(Assignment):
Would you filter these records and copy every line that has the word "begin"?

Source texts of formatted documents
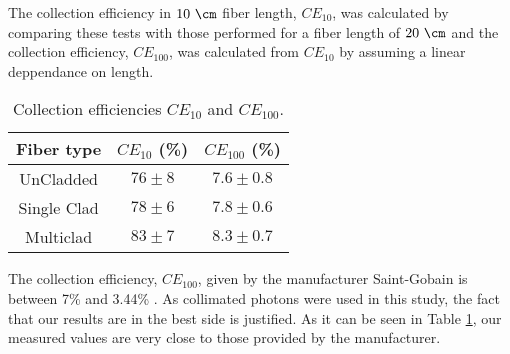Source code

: 


The collection efficiency in $10~\cm$ fiber length, $CE_{10}$, was calculated by comparing these tests with those performed for a fiber length of $20~\cm$ and the collection efficiency, $CE_{100}$, was calculated from $CE_{10}$ by assuming a linear deppendance on length.

\begin{table}[htbp]
\begin{center}
\begin{tabular}{|c|c|c|}
\hline
Fiber type & $CE_{10}$ (\%) & $CE_{100}$ (\%) \\\hline \hline \hline
UnCladded & $76 \pm 8$ & $7.6 \pm 0.8$ \\ \hline
Single Clad & $78 \pm 6$ & $7.8 \pm 0.6$ \\ \hline
Multiclad & $83 \pm 7$ & $8.3 \pm 0.7$ \\ \hline
\end{tabular}
\caption{Collection efficiencies $CE_{10}$ and $CE_{100}$.}
\label{tab:CollectionEfficiencyOfFibers}
\end{center}
\end{table}


The collection efficiency, $CE_{100}$, given by the manufacturer Saint-Gobain is between 7\% and 3.44\% \cite{DataSheetBCF12Fiber}. As collimated photons were used in this study, the fact that our results are in the best side is justified. As it can be seen in Table \ref{tab:CollectionEfficiencyOfFibers}, our measured values are very close to those provided by the manufacturer. %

(Written reply):
\begin{table}[htbp]
\begin{center}
\begin{tabular}{|c|c|c|}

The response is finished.